WORK INSTRUCTION: Only lines containing "quicksight" belong in the answer, each copied from the entries below.

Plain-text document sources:
BEGIN

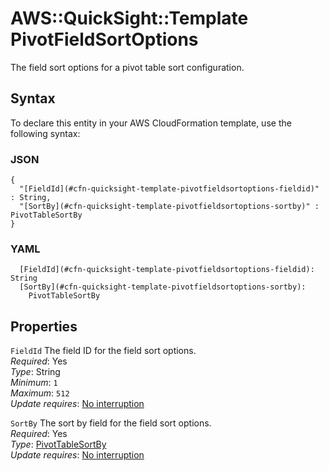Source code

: # AWS::QuickSight::Template PivotFieldSortOptions<a name="aws-properties-quicksight-template-pivotfieldsortoptions"></a>

The field sort options for a pivot table sort configuration\.

## Syntax<a name="aws-properties-quicksight-template-pivotfieldsortoptions-syntax"></a>

To declare this entity in your AWS CloudFormation template, use the following syntax:

### JSON<a name="aws-properties-quicksight-template-pivotfieldsortoptions-syntax.json"></a>

```
{
  "[FieldId](#cfn-quicksight-template-pivotfieldsortoptions-fieldid)" : String,
  "[SortBy](#cfn-quicksight-template-pivotfieldsortoptions-sortby)" : PivotTableSortBy
}
```

### YAML<a name="aws-properties-quicksight-template-pivotfieldsortoptions-syntax.yaml"></a>

```
  [FieldId](#cfn-quicksight-template-pivotfieldsortoptions-fieldid): String
  [SortBy](#cfn-quicksight-template-pivotfieldsortoptions-sortby): 
    PivotTableSortBy
```

## Properties<a name="aws-properties-quicksight-template-pivotfieldsortoptions-properties"></a>

`FieldId`  <a name="cfn-quicksight-template-pivotfieldsortoptions-fieldid"></a>
The field ID for the field sort options\.  
*Required*: Yes  
*Type*: String  
*Minimum*: `1`  
*Maximum*: `512`  
*Update requires*: [No interruption](https://docs.aws.amazon.com/AWSCloudFormation/latest/UserGuide/using-cfn-updating-stacks-update-behaviors.html#update-no-interrupt)

`SortBy`  <a name="cfn-quicksight-template-pivotfieldsortoptions-sortby"></a>
The sort by field for the field sort options\.  
*Required*: Yes  
*Type*: [PivotTableSortBy](aws-properties-quicksight-template-pivottablesortby.md)  
*Update requires*: [No interruption](https://docs.aws.amazon.com/AWSCloudFormation/latest/UserGuide/using-cfn-updating-stacks-update-behaviors.html#update-no-interrupt)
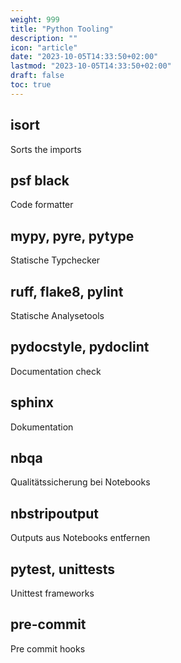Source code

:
 ```yaml
---
weight: 999
title: "Python Tooling"
description: ""
icon: "article"
date: "2023-10-05T14:33:50+02:00"
lastmod: "2023-10-05T14:33:50+02:00"
draft: false
toc: true
---
```


## isort

Sorts the imports

## psf black

Code formatter

## mypy, pyre, pytype

Statische Typchecker

## ruff, flake8, pylint

Statische Analysetools

## pydocstyle, pydoclint

Documentation check

## sphinx

Dokumentation

## nbqa

Qualitätssicherung bei Notebooks

## nbstripoutput

Outputs aus Notebooks entfernen

## pytest, unittests

Unittest frameworks

## pre-commit

Pre commit hooks







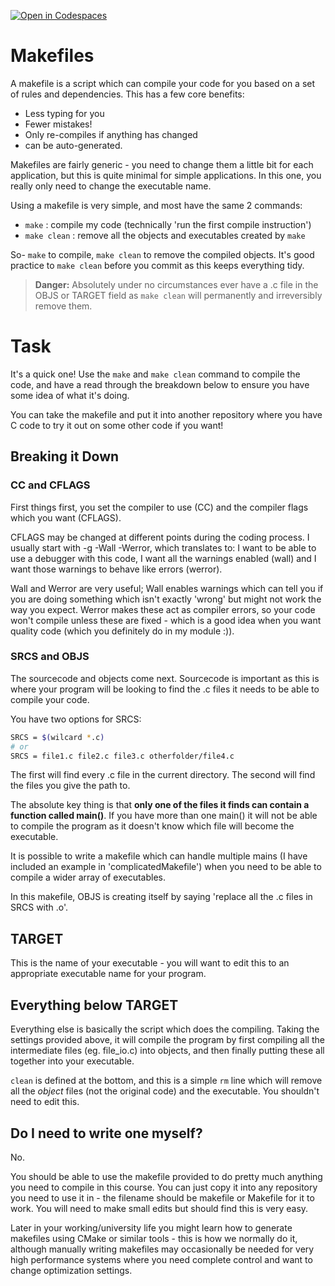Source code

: [![Open in Codespaces](https://classroom.github.com/assets/launch-codespace-7f7980b617ed060a017424585567c406b6ee15c891e84e1186181d67ecf80aa0.svg)](https://classroom.github.com/open-in-codespaces?assignment_repo_id=14091516)
# Makefiles

A makefile is a script which can compile your code for you based on a set of rules and dependencies. This has a few core benefits:
- Less typing for you
- Fewer mistakes!
- Only re-compiles if anything has changed
- can be auto-generated.

Makefiles are fairly generic - you need to change them a little bit for each application, but this is quite minimal for simple applications. In this one, you really only need to change the executable name.

Using a makefile is very simple, and most have the same 2 commands:
- `make`       : compile my code (technically 'run the first compile instruction')
- `make clean` : remove all the objects and executables created by `make`

So- `make` to compile, `make clean` to remove the compiled objects. It's good practice to `make clean` before you commit as this keeps everything tidy.

> **Danger:**
> Absolutely under no circumstances ever have a .c file in the OBJS or TARGET field as `make clean` will permanently and irreversibly remove them.

# Task

It's a quick one! Use the `make` and `make clean` command to compile the code, and have a read through the breakdown below to ensure you have some idea of what it's doing.

You can take the makefile and put it into another repository where you have C code to try it out on some other code if you want!

## Breaking it Down

### CC and CFLAGS

First things first, you set the compiler to use (CC) and the compiler flags which you want (CFLAGS).

CFLAGS may be changed at different points during the coding process. I usually start with -g -Wall -Werror, which translates to: I want to be able to use a debugger with this code, I want all the warnings enabled (wall) and I want those warnings to behave like errors (werror).

Wall and Werror are very useful; Wall enables warnings which can tell you if you are doing something which isn't exactly 'wrong' but might not work the way you expect. Werror makes these act as compiler errors, so your code won't compile unless these are fixed - which is a good idea when you want quality code (which you definitely do in my module :)).

### SRCS and OBJS

The sourcecode and objects come next. Sourcecode is important as this is where your program will be looking to find the .c files it needs to be able to compile your code.

You have two options for SRCS:
```bash
SRCS = $(wilcard *.c)
# or
SRCS = file1.c file2.c file3.c otherfolder/file4.c
```
The first will find every .c file in the current directory. The second will find the files you give the path to.

The absolute key thing is that **only one of the files it finds can contain a function called main()**. If you have more than one main() it will not be able to compile the program as it doesn't know which file will become the executable.

It is possible to write a makefile which can handle multiple mains (I have included an example in 'complicatedMakefile') when you need to be able to compile a wider array of executables.

In this makefile, OBJS is creating itself by saying 'replace all the .c files in SRCS with .o'.

## TARGET

This is the name of your executable - you will want to edit this to an appropriate executable name for your program.

## Everything below TARGET

Everything else is basically the script which does the compiling. Taking the settings provided above, it will compile the program by first compiling all the intermediate files (eg. file_io.c) into objects, and then finally putting these all together into your executable.

`clean` is defined at the bottom, and this is a simple `rm` line which will remove all the *object* files (not the original code) and the executable. You shouldn't need to edit this.

## Do I need to write one myself?

No.

You should be able to use the makefile provided to do pretty much anything you need to compile in this course. You can just copy it into any repository you need to use it in - the filename should be makefile or Makefile for it to work. You will need to make small edits but should find this is very easy.

Later in your working/university life you might learn how to generate makefiles using CMake or similar tools - this is how we normally do it, although manually writing makefiles may occasionally be needed for very high performance systems where you need complete control and want to change optimization settings.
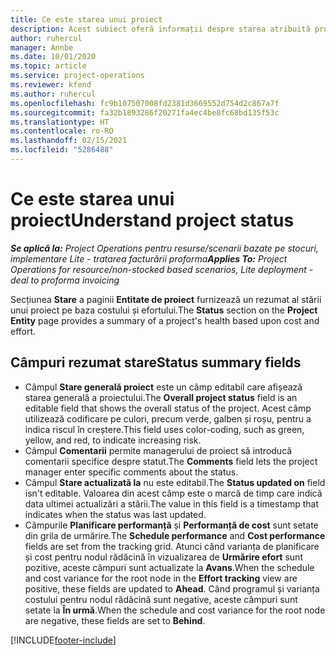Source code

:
 ```yaml
---
title: Ce este starea unui proiect
description: Acest subiect oferă informații despre starea atribuită proiectelor în Dynamics 365 Project Operations.
author: ruhercul
manager: Annbe
ms.date: 10/01/2020
ms.topic: article
ms.service: project-operations
ms.reviewer: kfend
ms.author: ruhercul
ms.openlocfilehash: fc9b107507008fd2381d3669552d754d2c867a7f
ms.sourcegitcommit: fa32b1893286f20271fa4ec4be8fc68bd135f53c
ms.translationtype: HT
ms.contentlocale: ro-RO
ms.lasthandoff: 02/15/2021
ms.locfileid: "5286488"
---
```

# <a name="understand-project-status"></a><span data-ttu-id="8bfb0-103">Ce este starea unui proiect</span><span class="sxs-lookup"><span data-stu-id="8bfb0-103">Understand project status</span></span>

<span data-ttu-id="8bfb0-104">_**Se aplică la:** Project Operations pentru resurse/scenarii bazate pe stocuri, implementare Lite - tratarea facturării proforma_</span><span class="sxs-lookup"><span data-stu-id="8bfb0-104">_**Applies To:** Project Operations for resource/non-stocked based scenarios, Lite deployment - deal to proforma invoicing_</span></span>


<span data-ttu-id="8bfb0-105">Secțiunea **Stare** a paginii **Entitate de proiect** furnizează un rezumat al stării unui proiect pe baza costului și efortului.</span><span class="sxs-lookup"><span data-stu-id="8bfb0-105">The **Status** section on the **Project Entity** page provides a summary of a project's health based upon cost and effort.</span></span>


## <a name="status-summary-fields"></a><span data-ttu-id="8bfb0-106">Câmpuri rezumat stare</span><span class="sxs-lookup"><span data-stu-id="8bfb0-106">Status summary fields</span></span>

- <span data-ttu-id="8bfb0-107">Câmpul **Stare generală proiect** este un câmp editabil care afișează starea generală a proiectului.</span><span class="sxs-lookup"><span data-stu-id="8bfb0-107">The **Overall project status** field is an editable field that shows the overall status of the project.</span></span> <span data-ttu-id="8bfb0-108">Acest câmp utilizează codificare pe culori, precum verde, galben și roșu, pentru a indica riscul în creștere.</span><span class="sxs-lookup"><span data-stu-id="8bfb0-108">This field uses color-coding, such as green, yellow, and red, to indicate increasing risk.</span></span> 
- <span data-ttu-id="8bfb0-109">Câmpul **Comentarii** permite managerului de proiect să introducă comentarii specifice despre statut.</span><span class="sxs-lookup"><span data-stu-id="8bfb0-109">The **Comments** field lets the project manager enter specific comments about the status.</span></span> 
- <span data-ttu-id="8bfb0-110">Câmpul **Stare actualizată la** nu este editabil.</span><span class="sxs-lookup"><span data-stu-id="8bfb0-110">The **Status updated on** field isn't editable.</span></span> <span data-ttu-id="8bfb0-111">Valoarea din acest câmp este o marcă de timp care indică data ultimei actualizări a stării.</span><span class="sxs-lookup"><span data-stu-id="8bfb0-111">The value in this field is a timestamp that indicates when the status was last updated.</span></span>
- <span data-ttu-id="8bfb0-112">Câmpurile **Planificare performanță** și **Performanță de cost** sunt setate din grila de urmărire.</span><span class="sxs-lookup"><span data-stu-id="8bfb0-112">The **Schedule performance** and **Cost performance** fields are set from the tracking grid.</span></span> <span data-ttu-id="8bfb0-113">Atunci când varianța de planificare și cost pentru nodul rădăcină în vizualizarea de **Urmărire efort** sunt pozitive, aceste câmpuri sunt actualizate la **Avans**.</span><span class="sxs-lookup"><span data-stu-id="8bfb0-113">When the schedule and cost variance for the root node in the **Effort tracking** view are positive, these fields are updated to **Ahead**.</span></span> <span data-ttu-id="8bfb0-114">Când programul și varianța costului pentru nodul rădăcină sunt negative, aceste câmpuri sunt setate la **În urmă**.</span><span class="sxs-lookup"><span data-stu-id="8bfb0-114">When the schedule and cost variance for the root node are negative, these fields are set to **Behind**.</span></span>


[!INCLUDE[footer-include](../includes/footer-banner.md)]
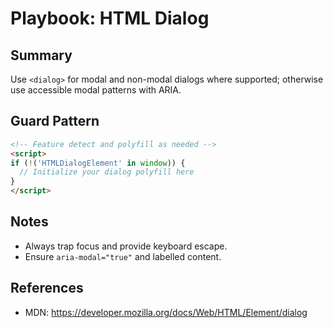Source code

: # Playbook: HTML Dialog

## Summary
Use `<dialog>` for modal and non-modal dialogs where supported; otherwise use accessible modal patterns with ARIA.

## Guard Pattern
```html
<!-- Feature detect and polyfill as needed -->
<script>
if (!('HTMLDialogElement' in window)) {
  // Initialize your dialog polyfill here
}
</script>
```

## Notes
- Always trap focus and provide keyboard escape.
- Ensure `aria-modal="true"` and labelled content.

## References
- MDN: https://developer.mozilla.org/docs/Web/HTML/Element/dialog
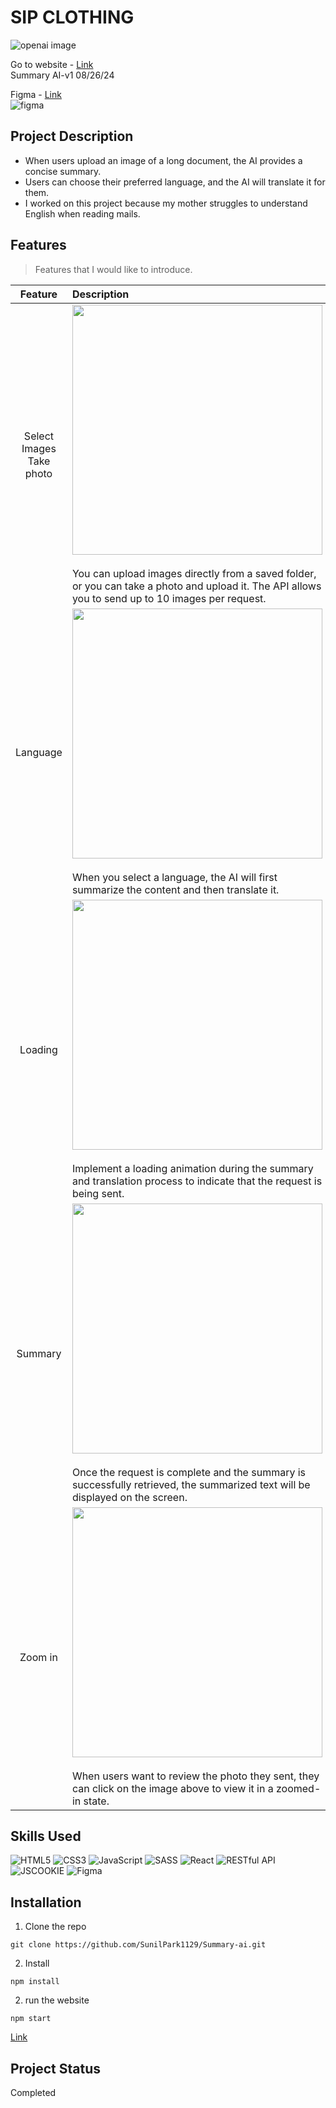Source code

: # SIP CLOTHING
![openai image](https://github.com/user-attachments/assets/cd1b3b48-f2f8-490d-9dda-222791471ec4)

Go to website - [Link](https://sp-summary-ai.netlify.app/)<br>
Summary AI-v1 08/26/24

Figma - [Link](https://www.figma.com/design/12XFOfdrJ2NLSDBSCdXLhe/SP-Translate?node-id=0-1&m=dev&t=ABcgaJ8AZH5tBTgb-1)<br>
![figma](https://github.com/user-attachments/assets/18af5e89-dc20-4a26-9fe3-4884869cc0d4)

## Project Description

- When users upload an image of a long document, the AI provides a concise summary.
- Users can choose their preferred language, and the AI will translate it for them.
- I worked on this project because my mother struggles to understand English when reading mails.

## Features
> Features that I would like to introduce.

|Feature|Description|
|:--:|:--|
|Select Images<br>Take photo|<img src="https://github.com/user-attachments/assets/ed97252a-0303-424e-848d-349d2621e6b9" height="400"><br><br>You can upload images directly from a saved folder, or you can take a photo and upload it. The API allows you to send up to 10 images per request.|
|Language|<img src="https://github.com/user-attachments/assets/1ae7eb03-0217-465f-b3a4-56c9a2a2a728" height="400"><br><br>When you select a language, the AI will first summarize the content and then translate it.|
|Loading|<img src="https://github.com/user-attachments/assets/3ab185b8-a427-4489-abfe-0d300d80727d" height="400"><br><br>Implement a loading animation during the summary and translation process to indicate that the request is being sent.|
|Summary|<img src="https://github.com/user-attachments/assets/f06d291b-bd97-4897-84cd-54780d4729ba" height="400"><br><br>Once the request is complete and the summary is successfully retrieved, the summarized text will be displayed on the screen.|
|Zoom in|<img src="https://github.com/user-attachments/assets/54866c24-eb9a-4bef-b612-b265717011c9" height="400"><br><br>When users want to review the photo they sent, they can click on the image above to view it in a zoomed-in state.|

## Skills Used

![HTML5](https://img.shields.io/badge/html5-%23E34F26.svg?style=for-the-badge&logo=html5&logoColor=white) ![CSS3](https://img.shields.io/badge/css3-%231572B6.svg?style=for-the-badge&logo=css3&logoColor=white) ![JavaScript](https://img.shields.io/badge/javascript-%23323330.svg?style=for-the-badge&logo=javascript&logoColor=%23F7DF1E) ![SASS](https://img.shields.io/badge/SASS-hotpink.svg?style=for-the-badge&logo=SASS&logoColor=white) ![React](https://img.shields.io/badge/react-%2320232a.svg?style=for-the-badge&logo=react&logoColor=%2361DAFB) ![RESTful API](https://img.shields.io/badge/restful_api-%23323330.svg?style=for-the-badge&logoColor=%23F7DF1E) ![JSCOOKIE](https://img.shields.io/badge/JSCOOKIE-%23323330.svg?style=for-the-badge&logoColor=%23F7DF1E) ![Figma](https://img.shields.io/badge/figma-%23F24E1E.svg?style=for-the-badge&logo=figma&logoColor=white)

## Installation
1. Clone the repo
```
git clone https://github.com/SunilPark1129/Summary-ai.git
```
2. Install
```
npm install
```
2. run the website
```
npm start
```
[Link](https://sp-summary-ai.netlify.app/)

## Project Status
Completed
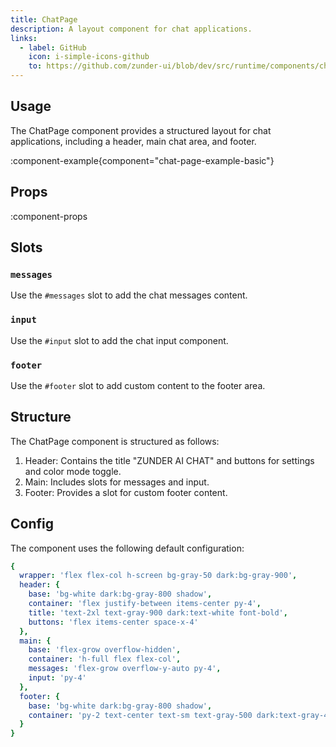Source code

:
 ```yaml
---
title: ChatPage
description: A layout component for chat applications.
links:
  - label: GitHub
    icon: i-simple-icons-github
    to: https://github.com/zunder-ui/blob/dev/src/runtime/components/chat/ChatPage.vue
---
```


## Usage

The ChatPage component provides a structured layout for chat applications, including a header, main chat area, and footer.

:component-example{component="chat-page-example-basic"}

## Props

:component-props

## Slots

### `messages`

Use the `#messages` slot to add the chat messages content.

### `input`

Use the `#input` slot to add the chat input component.

### `footer`

Use the `#footer` slot to add custom content to the footer area.

## Structure

The ChatPage component is structured as follows:

1. Header: Contains the title "ZUNDER AI CHAT" and buttons for settings and color mode toggle.
2. Main: Includes slots for messages and input.
3. Footer: Provides a slot for custom footer content.

## Config

The component uses the following default configuration:

```yml
{
  wrapper: 'flex flex-col h-screen bg-gray-50 dark:bg-gray-900',
  header: {
    base: 'bg-white dark:bg-gray-800 shadow',
    container: 'flex justify-between items-center py-4',
    title: 'text-2xl text-gray-900 dark:text-white font-bold',
    buttons: 'flex items-center space-x-4'
  },
  main: {
    base: 'flex-grow overflow-hidden',
    container: 'h-full flex flex-col',
    messages: 'flex-grow overflow-y-auto py-4',
    input: 'py-4'
  },
  footer: {
    base: 'bg-white dark:bg-gray-800 shadow',
    container: 'py-2 text-center text-sm text-gray-500 dark:text-gray-400'
  }
}
```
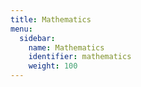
```yaml
---
title: Mathematics
menu:
  sidebar:
    name: Mathematics
    identifier: mathematics
    weight: 100
---
```


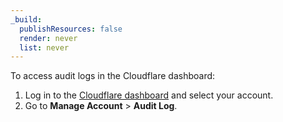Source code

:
 ```yaml
---
_build:
  publishResources: false
  render: never
  list: never
---
```


To access audit logs in the Cloudflare dashboard:

1. Log in to the [Cloudflare dashboard](https://dash.cloudflare.com/login) and select your account.
2. Go to **Manage Account** > **Audit Log**.
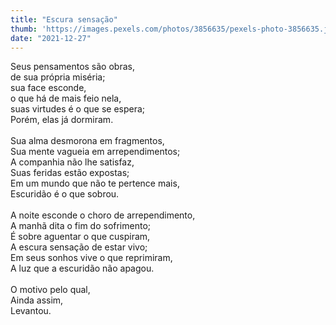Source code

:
 ```yaml
---
title: "Escura sensação"
thumb: 'https://images.pexels.com/photos/3856635/pexels-photo-3856635.jpeg'
date: "2021-12-27"
---
```

Seus pensamentos são obras,  
de sua própria miséria;  
sua face esconde,  
o que há de mais feio nela,  
suas virtudes é o que se espera;  
Porém, elas já dormiram.  
<br />
Sua alma desmorona em fragmentos,  
Sua mente vagueia em arrependimentos;  
A companhia não lhe satisfaz,  
Suas feridas estão expostas;  
Em um mundo que não te pertence mais,  
Escuridão é o que sobrou.  
<br />
A noite esconde o choro de arrependimento,  
A manhã dita o fim do sofrimento;  
É sobre aguentar o que cuspiram,  
A escura sensação de estar vivo;  
Em seus sonhos vive o que reprimiram,  
A luz que a escuridão não apagou.  
<br />
O motivo pelo qual,  
Ainda assim,  
Levantou.  
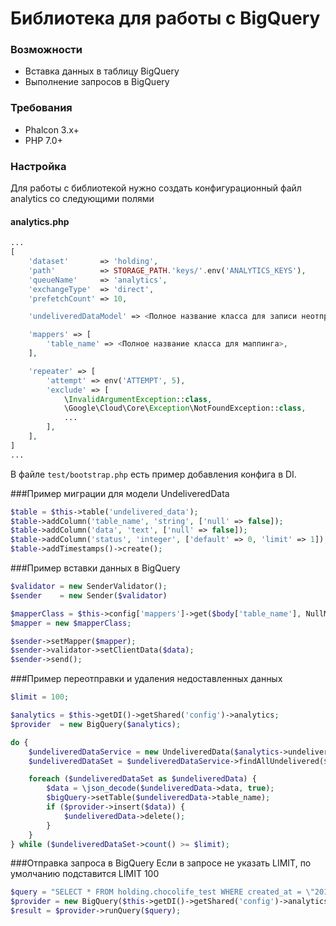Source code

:# Библиотека для работы с BigQuery


### Возможности
- Вставка данных в таблицу BigQuery
- Выполнение запросов в BigQuery

### Требования
- Phalcon 3.x+
- PHP 7.0+

### Настройка

Для работы с библиотекой нужно создать конфигурационный файл 
analytics со следующими полями

#### analytics.php
```php
...
[
    'dataset'       => 'holding',
    'path'          => STORAGE_PATH.'keys/'.env('ANALYTICS_KEYS'),
    'queueName'     => 'analytics',
    'exchangeType'  => 'direct',
    'prefetchCount' => 10,

    'undeliveredDataModel' => <Полное название класса для записи неотправленных данных>,

    'mappers' => [
        'table_name' => <Полное название класса для маппинга>,
    ],

    'repeater' => [
        'attempt' => env('ATTEMPT', 5),
        'exclude' => [
            \InvalidArgumentException::class,
            \Google\Cloud\Core\Exception\NotFoundException::class,
            ...
        ],
    ],
]
...
```

В файле `test/bootstrap.php` есть пример добавления конфига в DI.

###Пример миграции для модели UndeliveredData
```php
$table = $this->table('undelivered_data');
$table->addColumn('table_name', 'string', ['null' => false]);
$table->addColumn('data', 'text', ['null' => false]);
$table->addColumn('status', 'integer', ['default' => 0, 'limit' => 1]);
$table->addTimestamps()->create();
```

###Пример вставки данных в BigQuery
```php
$validator = new SenderValidator();
$sender    = new Sender($validator)

$mapperClass = $this->config['mappers']->get($body['table_name'], NullMapper::class);
$mapper = new $mapperClass;

$sender->setMapper($mapper);
$sender->validator->setClientData($data);
$sender->send();
```

###Пример переотправки и удаления недоставленных данных
```php
$limit = 100;

$analytics = $this->getDI()->getShared('config')->analytics;
$provider  = new BigQuery($analytics);

do {
    $undeliveredDataService = new UndeliveredData($analytics->undeliveredDataModel);
    $undeliveredDataSet = $undeliveredDataService->findAllUndelivered($limit);

    foreach ($undeliveredDataSet as $undeliveredData) {
        $data = \json_decode($undeliveredData->data, true);
        $bigQuery->setTable($undeliveredData->table_name);
        if ($provider->insert($data)) {
            $undeliveredData->delete();
        }
    }
} while ($undeliveredDataSet->count() >= $limit);
```

###Отправка запроса в BigQuery
Если в запросе не указать LIMIT, по умолчанию подставится LIMIT 100
```php
$query = "SELECT * FROM holding.chocolife_test WHERE created_at = \"2018-11-20\" LIMIT 100"
$provider = new BigQuery($this->getDI()->getShared('config')->analytics);
$result = $provider->runQuery($query);
```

END

ANSWER FOR THE TASK:
: # AWS::QuickSight::Template PivotFieldSortOptions<a name="aws-properties-quicksight-template-pivotfieldsortoptions"></a>
## Syntax<a name="aws-properties-quicksight-template-pivotfieldsortoptions-syntax"></a>
### JSON<a name="aws-properties-quicksight-template-pivotfieldsortoptions-syntax.json"></a>
  "[FieldId](#cfn-quicksight-template-pivotfieldsortoptions-fieldid)" : String,
  "[SortBy](#cfn-quicksight-template-pivotfieldsortoptions-sortby)" : PivotTableSortBy
### YAML<a name="aws-properties-quicksight-template-pivotfieldsortoptions-syntax.yaml"></a>
  [FieldId](#cfn-quicksight-template-pivotfieldsortoptions-fieldid): String
  [SortBy](#cfn-quicksight-template-pivotfieldsortoptions-sortby): 
## Properties<a name="aws-properties-quicksight-template-pivotfieldsortoptions-properties"></a>
`FieldId`  <a name="cfn-quicksight-template-pivotfieldsortoptions-fieldid"></a>
`SortBy`  <a name="cfn-quicksight-template-pivotfieldsortoptions-sortby"></a>
*Type*: [PivotTableSortBy](aws-properties-quicksight-template-pivottablesortby.md)  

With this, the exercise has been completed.